Rough, and raw, this is a recording that, in places, has the feel of an extended family gathering. Everyone joining in on the chorus. Sometimes stretching toward the operatic in their abandon. Everybody shouting, clapping their hands. But for the main, the music is just solo voice and guitar, unadorned bel-canto and ventilador. Strumming with fingers. Drumming with palms. Recounting tales, passed down through generations, in song. These heel-stamping high spirits, heavy with history.
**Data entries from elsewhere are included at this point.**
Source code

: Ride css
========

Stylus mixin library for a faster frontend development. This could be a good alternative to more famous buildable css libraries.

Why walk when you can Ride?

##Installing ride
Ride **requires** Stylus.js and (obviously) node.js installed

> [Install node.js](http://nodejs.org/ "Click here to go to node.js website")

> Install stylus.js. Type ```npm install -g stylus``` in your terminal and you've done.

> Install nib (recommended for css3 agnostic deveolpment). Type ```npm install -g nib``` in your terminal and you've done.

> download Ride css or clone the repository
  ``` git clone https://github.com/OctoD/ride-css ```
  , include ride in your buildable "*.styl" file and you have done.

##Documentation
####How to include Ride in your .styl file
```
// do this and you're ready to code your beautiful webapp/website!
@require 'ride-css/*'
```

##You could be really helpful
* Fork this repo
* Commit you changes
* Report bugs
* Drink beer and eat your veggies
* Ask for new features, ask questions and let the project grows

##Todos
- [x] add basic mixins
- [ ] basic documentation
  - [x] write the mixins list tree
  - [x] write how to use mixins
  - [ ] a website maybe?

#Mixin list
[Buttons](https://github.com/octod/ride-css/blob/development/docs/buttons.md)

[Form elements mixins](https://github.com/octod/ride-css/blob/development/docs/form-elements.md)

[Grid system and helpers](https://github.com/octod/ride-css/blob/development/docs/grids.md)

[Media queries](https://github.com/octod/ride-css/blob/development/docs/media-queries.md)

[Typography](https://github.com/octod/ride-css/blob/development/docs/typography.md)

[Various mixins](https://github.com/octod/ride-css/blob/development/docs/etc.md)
Tomas de Perrate is a descendant of one of the great gypsy dynasties, based in Utrera, in Andalusia, in the south west of Spain. He started learning guitar at the age of 6, at the foot of his father’s sick bed. His 2 younger brothers also play. Tres Golpes is Tomas` first album in 11 years. His performance, and the record, are steeped in tradition, a sound of cedar and cypress, but also bear the influence of artists, and tunes, that as a child and an adolescent, he would hear on the radio. On album of standards, he doesn’t so much tear up ancient forms – the Soleares of La Serena, La Cherna, and the Bulerias of Morón – as allow these outside inspirations to seep in. Something that he considers to be a natural evolution of flamenco. The closest thing that I have to it in my own collection, though, is still the work of El Chocolate.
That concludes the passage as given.